### Data
───
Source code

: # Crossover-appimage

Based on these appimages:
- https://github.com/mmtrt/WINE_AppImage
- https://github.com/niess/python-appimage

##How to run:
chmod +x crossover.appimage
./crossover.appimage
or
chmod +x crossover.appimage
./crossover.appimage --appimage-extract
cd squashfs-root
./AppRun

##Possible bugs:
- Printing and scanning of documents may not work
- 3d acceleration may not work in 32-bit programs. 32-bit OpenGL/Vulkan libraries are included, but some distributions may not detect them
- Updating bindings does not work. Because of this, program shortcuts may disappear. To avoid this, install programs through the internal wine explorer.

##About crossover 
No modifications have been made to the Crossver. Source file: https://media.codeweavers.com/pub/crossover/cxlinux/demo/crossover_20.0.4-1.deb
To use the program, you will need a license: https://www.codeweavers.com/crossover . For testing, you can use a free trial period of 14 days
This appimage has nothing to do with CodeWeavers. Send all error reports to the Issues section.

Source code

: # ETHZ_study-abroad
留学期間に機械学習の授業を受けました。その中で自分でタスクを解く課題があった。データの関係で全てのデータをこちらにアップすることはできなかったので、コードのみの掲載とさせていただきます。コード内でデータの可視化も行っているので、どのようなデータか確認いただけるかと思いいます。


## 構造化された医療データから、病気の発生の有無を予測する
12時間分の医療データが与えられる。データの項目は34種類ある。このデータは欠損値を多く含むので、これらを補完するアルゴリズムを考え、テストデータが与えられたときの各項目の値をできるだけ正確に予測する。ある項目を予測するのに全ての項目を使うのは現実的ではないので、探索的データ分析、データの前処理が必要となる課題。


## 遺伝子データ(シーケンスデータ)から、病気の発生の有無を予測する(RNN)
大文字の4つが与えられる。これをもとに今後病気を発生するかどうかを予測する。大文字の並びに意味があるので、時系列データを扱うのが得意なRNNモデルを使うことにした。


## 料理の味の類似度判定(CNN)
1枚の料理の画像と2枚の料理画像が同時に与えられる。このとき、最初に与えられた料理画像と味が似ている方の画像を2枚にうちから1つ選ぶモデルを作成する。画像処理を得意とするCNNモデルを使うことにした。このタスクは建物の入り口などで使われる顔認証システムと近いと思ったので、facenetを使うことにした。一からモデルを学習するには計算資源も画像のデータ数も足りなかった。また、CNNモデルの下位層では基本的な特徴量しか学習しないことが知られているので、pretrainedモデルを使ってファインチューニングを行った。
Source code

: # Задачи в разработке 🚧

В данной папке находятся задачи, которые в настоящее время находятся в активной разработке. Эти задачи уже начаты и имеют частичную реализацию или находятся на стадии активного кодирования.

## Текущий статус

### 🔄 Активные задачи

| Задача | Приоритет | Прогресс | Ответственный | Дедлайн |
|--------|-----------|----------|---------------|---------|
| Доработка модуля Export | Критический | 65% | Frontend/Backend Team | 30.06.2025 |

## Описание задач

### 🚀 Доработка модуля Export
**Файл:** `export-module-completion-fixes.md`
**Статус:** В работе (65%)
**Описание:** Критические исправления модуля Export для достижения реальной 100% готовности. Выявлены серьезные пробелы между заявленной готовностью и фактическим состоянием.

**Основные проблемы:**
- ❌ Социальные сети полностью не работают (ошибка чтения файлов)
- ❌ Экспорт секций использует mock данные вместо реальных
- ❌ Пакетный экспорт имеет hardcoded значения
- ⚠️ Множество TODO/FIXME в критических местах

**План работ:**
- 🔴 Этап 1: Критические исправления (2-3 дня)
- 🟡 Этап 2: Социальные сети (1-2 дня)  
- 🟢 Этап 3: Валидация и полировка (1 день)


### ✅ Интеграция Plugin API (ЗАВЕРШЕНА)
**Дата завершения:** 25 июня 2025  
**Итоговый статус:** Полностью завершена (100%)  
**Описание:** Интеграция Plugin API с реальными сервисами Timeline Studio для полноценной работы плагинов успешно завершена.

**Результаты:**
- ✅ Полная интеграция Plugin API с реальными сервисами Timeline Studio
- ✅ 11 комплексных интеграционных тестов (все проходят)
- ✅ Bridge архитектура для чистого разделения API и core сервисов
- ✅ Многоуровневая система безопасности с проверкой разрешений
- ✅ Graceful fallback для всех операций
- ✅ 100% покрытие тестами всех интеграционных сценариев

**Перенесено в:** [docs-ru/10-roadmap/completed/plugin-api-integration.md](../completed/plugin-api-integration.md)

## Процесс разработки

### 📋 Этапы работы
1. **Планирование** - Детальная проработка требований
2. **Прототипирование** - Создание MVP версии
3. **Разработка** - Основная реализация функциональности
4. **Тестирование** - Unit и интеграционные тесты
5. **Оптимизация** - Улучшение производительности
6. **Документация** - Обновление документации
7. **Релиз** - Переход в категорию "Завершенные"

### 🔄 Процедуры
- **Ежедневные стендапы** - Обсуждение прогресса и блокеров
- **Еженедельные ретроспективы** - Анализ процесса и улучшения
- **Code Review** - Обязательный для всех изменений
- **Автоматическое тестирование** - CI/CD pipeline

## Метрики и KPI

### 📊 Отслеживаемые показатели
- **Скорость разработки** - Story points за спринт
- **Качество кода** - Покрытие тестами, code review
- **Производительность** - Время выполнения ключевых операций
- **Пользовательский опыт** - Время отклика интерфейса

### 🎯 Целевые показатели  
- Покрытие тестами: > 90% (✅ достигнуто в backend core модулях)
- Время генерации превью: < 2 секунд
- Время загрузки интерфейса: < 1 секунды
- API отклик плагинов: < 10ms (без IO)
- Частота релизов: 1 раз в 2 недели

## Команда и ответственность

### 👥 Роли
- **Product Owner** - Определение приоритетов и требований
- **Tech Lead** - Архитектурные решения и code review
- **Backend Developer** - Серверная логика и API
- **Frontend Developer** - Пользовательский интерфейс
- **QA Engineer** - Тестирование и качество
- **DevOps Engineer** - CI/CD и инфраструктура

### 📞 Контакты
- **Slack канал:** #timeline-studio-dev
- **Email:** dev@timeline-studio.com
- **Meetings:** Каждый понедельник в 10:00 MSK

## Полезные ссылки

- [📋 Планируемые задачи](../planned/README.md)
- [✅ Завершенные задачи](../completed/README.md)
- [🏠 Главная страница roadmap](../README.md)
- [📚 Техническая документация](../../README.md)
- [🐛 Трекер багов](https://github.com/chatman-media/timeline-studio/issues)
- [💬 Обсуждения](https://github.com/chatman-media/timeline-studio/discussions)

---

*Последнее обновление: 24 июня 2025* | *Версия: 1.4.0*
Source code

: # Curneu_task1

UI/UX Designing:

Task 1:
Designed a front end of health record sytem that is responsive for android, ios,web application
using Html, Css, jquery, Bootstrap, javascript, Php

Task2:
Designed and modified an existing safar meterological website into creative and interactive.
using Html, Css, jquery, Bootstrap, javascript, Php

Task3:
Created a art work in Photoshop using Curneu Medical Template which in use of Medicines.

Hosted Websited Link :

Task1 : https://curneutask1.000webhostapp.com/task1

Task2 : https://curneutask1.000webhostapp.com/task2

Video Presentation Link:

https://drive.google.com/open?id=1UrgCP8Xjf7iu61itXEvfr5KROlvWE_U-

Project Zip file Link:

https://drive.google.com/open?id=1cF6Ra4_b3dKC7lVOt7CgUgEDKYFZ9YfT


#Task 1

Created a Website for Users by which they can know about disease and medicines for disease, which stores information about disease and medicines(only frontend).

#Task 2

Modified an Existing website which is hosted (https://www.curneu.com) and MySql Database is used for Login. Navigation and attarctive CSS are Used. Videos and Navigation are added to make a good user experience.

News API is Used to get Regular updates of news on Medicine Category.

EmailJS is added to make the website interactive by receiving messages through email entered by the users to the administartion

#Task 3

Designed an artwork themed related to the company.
───
### What the exercise asks
Scan the data, and report each line that uses the word "roadmap".

### Result for this exercise
**Перенесено в:** [docs-ru/10-roadmap/completed/plugin-api-integration.md](../completed/plugin-api-integration.md)
- [🏠 Главная страница roadmap](../README.md)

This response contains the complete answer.